=== Source information ===

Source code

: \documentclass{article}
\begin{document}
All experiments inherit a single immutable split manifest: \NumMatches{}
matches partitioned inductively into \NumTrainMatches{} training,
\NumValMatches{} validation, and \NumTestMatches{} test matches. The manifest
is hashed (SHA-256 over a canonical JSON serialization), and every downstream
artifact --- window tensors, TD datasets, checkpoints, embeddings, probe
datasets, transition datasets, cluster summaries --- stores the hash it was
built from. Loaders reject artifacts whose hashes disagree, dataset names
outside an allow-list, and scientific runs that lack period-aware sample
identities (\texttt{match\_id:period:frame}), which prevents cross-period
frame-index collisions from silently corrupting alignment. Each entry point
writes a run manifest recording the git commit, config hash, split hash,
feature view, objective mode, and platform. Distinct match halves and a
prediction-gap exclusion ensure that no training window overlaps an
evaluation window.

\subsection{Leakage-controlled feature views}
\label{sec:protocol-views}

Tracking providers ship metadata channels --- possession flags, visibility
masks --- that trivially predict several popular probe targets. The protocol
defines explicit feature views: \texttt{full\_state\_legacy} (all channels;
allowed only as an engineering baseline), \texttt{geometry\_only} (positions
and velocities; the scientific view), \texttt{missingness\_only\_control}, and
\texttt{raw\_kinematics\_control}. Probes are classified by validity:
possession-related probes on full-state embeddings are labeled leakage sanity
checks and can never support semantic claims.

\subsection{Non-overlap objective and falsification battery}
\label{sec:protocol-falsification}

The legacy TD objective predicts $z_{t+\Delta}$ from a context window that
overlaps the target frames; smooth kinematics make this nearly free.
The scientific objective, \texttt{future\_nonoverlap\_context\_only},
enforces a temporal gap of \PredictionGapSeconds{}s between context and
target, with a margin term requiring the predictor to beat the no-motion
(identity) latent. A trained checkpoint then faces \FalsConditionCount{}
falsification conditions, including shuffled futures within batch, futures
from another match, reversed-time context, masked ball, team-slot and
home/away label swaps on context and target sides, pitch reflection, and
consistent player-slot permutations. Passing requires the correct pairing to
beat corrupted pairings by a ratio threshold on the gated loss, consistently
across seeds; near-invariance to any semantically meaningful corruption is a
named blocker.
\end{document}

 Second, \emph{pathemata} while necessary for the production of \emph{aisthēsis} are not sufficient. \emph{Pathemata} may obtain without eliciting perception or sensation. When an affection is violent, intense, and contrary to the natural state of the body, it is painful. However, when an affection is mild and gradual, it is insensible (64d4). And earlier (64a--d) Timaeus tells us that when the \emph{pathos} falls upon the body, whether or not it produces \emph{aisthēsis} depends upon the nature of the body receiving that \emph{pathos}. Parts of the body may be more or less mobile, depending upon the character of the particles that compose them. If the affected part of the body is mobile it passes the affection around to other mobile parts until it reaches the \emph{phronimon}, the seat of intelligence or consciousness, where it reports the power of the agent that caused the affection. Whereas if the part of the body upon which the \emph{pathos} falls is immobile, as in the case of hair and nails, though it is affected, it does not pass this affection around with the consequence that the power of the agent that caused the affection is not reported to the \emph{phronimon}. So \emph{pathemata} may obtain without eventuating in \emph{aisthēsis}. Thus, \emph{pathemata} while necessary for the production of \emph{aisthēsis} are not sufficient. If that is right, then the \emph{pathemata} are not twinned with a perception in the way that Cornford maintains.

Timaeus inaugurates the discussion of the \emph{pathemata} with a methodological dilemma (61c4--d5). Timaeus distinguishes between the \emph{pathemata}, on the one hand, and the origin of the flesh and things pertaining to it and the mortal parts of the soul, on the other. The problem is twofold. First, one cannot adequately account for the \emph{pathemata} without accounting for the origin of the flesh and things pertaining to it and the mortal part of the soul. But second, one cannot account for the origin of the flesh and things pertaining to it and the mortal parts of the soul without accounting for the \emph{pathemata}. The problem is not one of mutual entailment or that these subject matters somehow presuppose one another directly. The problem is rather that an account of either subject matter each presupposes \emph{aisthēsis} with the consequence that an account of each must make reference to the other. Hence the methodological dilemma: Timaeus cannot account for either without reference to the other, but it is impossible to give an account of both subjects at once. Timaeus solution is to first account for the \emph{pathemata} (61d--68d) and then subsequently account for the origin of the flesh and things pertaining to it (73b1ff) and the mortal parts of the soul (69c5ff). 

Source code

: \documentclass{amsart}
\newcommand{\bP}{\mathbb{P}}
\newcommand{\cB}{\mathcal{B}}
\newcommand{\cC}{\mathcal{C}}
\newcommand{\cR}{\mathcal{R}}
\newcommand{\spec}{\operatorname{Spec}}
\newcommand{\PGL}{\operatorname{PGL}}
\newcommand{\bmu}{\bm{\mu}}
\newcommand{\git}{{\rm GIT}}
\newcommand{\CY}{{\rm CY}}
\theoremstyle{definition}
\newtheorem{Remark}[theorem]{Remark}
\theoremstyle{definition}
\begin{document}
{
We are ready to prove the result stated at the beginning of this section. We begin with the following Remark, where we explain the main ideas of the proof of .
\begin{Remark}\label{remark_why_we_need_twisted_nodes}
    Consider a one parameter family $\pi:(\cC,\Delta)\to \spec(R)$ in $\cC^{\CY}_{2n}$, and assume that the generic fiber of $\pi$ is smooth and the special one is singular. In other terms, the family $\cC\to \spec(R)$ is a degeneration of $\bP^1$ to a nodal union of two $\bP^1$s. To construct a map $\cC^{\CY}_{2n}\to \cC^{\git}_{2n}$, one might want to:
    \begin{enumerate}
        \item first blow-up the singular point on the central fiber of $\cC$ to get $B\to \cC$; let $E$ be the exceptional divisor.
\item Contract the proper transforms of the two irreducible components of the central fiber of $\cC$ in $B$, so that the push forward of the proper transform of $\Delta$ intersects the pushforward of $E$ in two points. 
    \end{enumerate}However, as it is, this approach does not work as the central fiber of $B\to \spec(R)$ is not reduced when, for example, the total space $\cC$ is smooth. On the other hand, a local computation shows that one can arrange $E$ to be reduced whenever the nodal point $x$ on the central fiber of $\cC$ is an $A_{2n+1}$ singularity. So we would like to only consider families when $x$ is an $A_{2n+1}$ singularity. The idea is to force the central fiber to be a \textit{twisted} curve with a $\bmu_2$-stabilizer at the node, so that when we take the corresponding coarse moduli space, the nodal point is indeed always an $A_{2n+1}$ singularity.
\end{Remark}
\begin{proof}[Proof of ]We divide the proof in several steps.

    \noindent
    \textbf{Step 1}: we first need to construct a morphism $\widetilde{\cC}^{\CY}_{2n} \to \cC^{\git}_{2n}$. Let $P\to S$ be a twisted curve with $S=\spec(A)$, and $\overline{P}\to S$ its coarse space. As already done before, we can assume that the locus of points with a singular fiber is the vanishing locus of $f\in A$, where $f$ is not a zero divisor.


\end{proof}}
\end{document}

===

What you have to do: Each entry above needs to be duplicated exactly.

Solved problem:
Source code

: \documentclass{article}
\begin{document}
All experiments inherit a single immutable split manifest: \NumMatches{}
matches partitioned inductively into \NumTrainMatches{} training,
\NumValMatches{} validation, and \NumTestMatches{} test matches. The manifest
is hashed (SHA-256 over a canonical JSON serialization), and every downstream
artifact --- window tensors, TD datasets, checkpoints, embeddings, probe
datasets, transition datasets, cluster summaries --- stores the hash it was
built from. Loaders reject artifacts whose hashes disagree, dataset names
outside an allow-list, and scientific runs that lack period-aware sample
identities (\texttt{match\_id:period:frame}), which prevents cross-period
frame-index collisions from silently corrupting alignment. Each entry point
writes a run manifest recording the git commit, config hash, split hash,
feature view, objective mode, and platform. Distinct match halves and a
prediction-gap exclusion ensure that no training window overlaps an
evaluation window.

\subsection{Leakage-controlled feature views}
\label{sec:protocol-views}

Tracking providers ship metadata channels --- possession flags, visibility
masks --- that trivially predict several popular probe targets. The protocol
defines explicit feature views: \texttt{full\_state\_legacy} (all channels;
allowed only as an engineering baseline), \texttt{geometry\_only} (positions
and velocities; the scientific view), \texttt{missingness\_only\_control}, and
\texttt{raw\_kinematics\_control}. Probes are classified by validity:
possession-related probes on full-state embeddings are labeled leakage sanity
checks and can never support semantic claims.

\subsection{Non-overlap objective and falsification battery}
\label{sec:protocol-falsification}

The legacy TD objective predicts $z_{t+\Delta}$ from a context window that
overlaps the target frames; smooth kinematics make this nearly free.
The scientific objective, \texttt{future\_nonoverlap\_context\_only},
enforces a temporal gap of \PredictionGapSeconds{}s between context and
target, with a margin term requiring the predictor to beat the no-motion
(identity) latent. A trained checkpoint then faces \FalsConditionCount{}
falsification conditions, including shuffled futures within batch, futures
from another match, reversed-time context, masked ball, team-slot and
home/away label swaps on context and target sides, pitch reflection, and
consistent player-slot permutations. Passing requires the correct pairing to
beat corrupted pairings by a ratio threshold on the gated loss, consistently
across seeds; near-invariance to any semantically meaningful corruption is a
named blocker.
\end{document}

 Second, \emph{pathemata} while necessary for the production of \emph{aisthēsis} are not sufficient. \emph{Pathemata} may obtain without eliciting perception or sensation. When an affection is violent, intense, and contrary to the natural state of the body, it is painful. However, when an affection is mild and gradual, it is insensible (64d4). And earlier (64a--d) Timaeus tells us that when the \emph{pathos} falls upon the body, whether or not it produces \emph{aisthēsis} depends upon the nature of the body receiving that \emph{pathos}. Parts of the body may be more or less mobile, depending upon the character of the particles that compose them. If the affected part of the body is mobile it passes the affection around to other mobile parts until it reaches the \emph{phronimon}, the seat of intelligence or consciousness, where it reports the power of the agent that caused the affection. Whereas if the part of the body upon which the \emph{pathos} falls is immobile, as in the case of hair and nails, though it is affected, it does not pass this affection around with the consequence that the power of the agent that caused the affection is not reported to the \emph{phronimon}. So \emph{pathemata} may obtain without eventuating in \emph{aisthēsis}. Thus, \emph{pathemata} while necessary for the production of \emph{aisthēsis} are not sufficient. If that is right, then the \emph{pathemata} are not twinned with a perception in the way that Cornford maintains.

Timaeus inaugurates the discussion of the \emph{pathemata} with a methodological dilemma (61c4--d5). Timaeus distinguishes between the \emph{pathemata}, on the one hand, and the origin of the flesh and things pertaining to it and the mortal parts of the soul, on the other. The problem is twofold. First, one cannot adequately account for the \emph{pathemata} without accounting for the origin of the flesh and things pertaining to it and the mortal part of the soul. But second, one cannot account for the origin of the flesh and things pertaining to it and the mortal parts of the soul without accounting for the \emph{pathemata}. The problem is not one of mutual entailment or that these subject matters somehow presuppose one another directly. The problem is rather that an account of either subject matter each presupposes \emph{aisthēsis} with the consequence that an account of each must make reference to the other. Hence the methodological dilemma: Timaeus cannot account for either without reference to the other, but it is impossible to give an account of both subjects at once. Timaeus solution is to first account for the \emph{pathemata} (61d--68d) and then subsequently account for the origin of the flesh and things pertaining to it (73b1ff) and the mortal parts of the soul (69c5ff). 

Source code

: \documentclass{amsart}
\newcommand{\bP}{\mathbb{P}}
\newcommand{\cB}{\mathcal{B}}
\newcommand{\cC}{\mathcal{C}}
\newcommand{\cR}{\mathcal{R}}
\newcommand{\spec}{\operatorname{Spec}}
\newcommand{\PGL}{\operatorname{PGL}}
\newcommand{\bmu}{\bm{\mu}}
\newcommand{\git}{{\rm GIT}}
\newcommand{\CY}{{\rm CY}}
\theoremstyle{definition}
\newtheorem{Remark}[theorem]{Remark}
\theoremstyle{definition}
\begin{document}
{
We are ready to prove the result stated at the beginning of this section. We begin with the following Remark, where we explain the main ideas of the proof of .
\begin{Remark}\label{remark_why_we_need_twisted_nodes}
    Consider a one parameter family $\pi:(\cC,\Delta)\to \spec(R)$ in $\cC^{\CY}_{2n}$, and assume that the generic fiber of $\pi$ is smooth and the special one is singular. In other terms, the family $\cC\to \spec(R)$ is a degeneration of $\bP^1$ to a nodal union of two $\bP^1$s. To construct a map $\cC^{\CY}_{2n}\to \cC^{\git}_{2n}$, one might want to:
    \begin{enumerate}
        \item first blow-up the singular point on the central fiber of $\cC$ to get $B\to \cC$; let $E$ be the exceptional divisor.
\item Contract the proper transforms of the two irreducible components of the central fiber of $\cC$ in $B$, so that the push forward of the proper transform of $\Delta$ intersects the pushforward of $E$ in two points. 
    \end{enumerate}However, as it is, this approach does not work as the central fiber of $B\to \spec(R)$ is not reduced when, for example, the total space $\cC$ is smooth. On the other hand, a local computation shows that one can arrange $E$ to be reduced whenever the nodal point $x$ on the central fiber of $\cC$ is an $A_{2n+1}$ singularity. So we would like to only consider families when $x$ is an $A_{2n+1}$ singularity. The idea is to force the central fiber to be a \textit{twisted} curve with a $\bmu_2$-stabilizer at the node, so that when we take the corresponding coarse moduli space, the nodal point is indeed always an $A_{2n+1}$ singularity.
\end{Remark}
\begin{proof}[Proof of ]We divide the proof in several steps.

    \noindent
    \textbf{Step 1}: we first need to construct a morphism $\widetilde{\cC}^{\CY}_{2n} \to \cC^{\git}_{2n}$. Let $P\to S$ be a twisted curve with $S=\spec(A)$, and $\overline{P}\to S$ its coarse space. As already done before, we can assume that the locus of points with a singular fiber is the vanishing locus of $f\in A$, where $f$ is not a zero divisor.


\end{proof}}
\end{document}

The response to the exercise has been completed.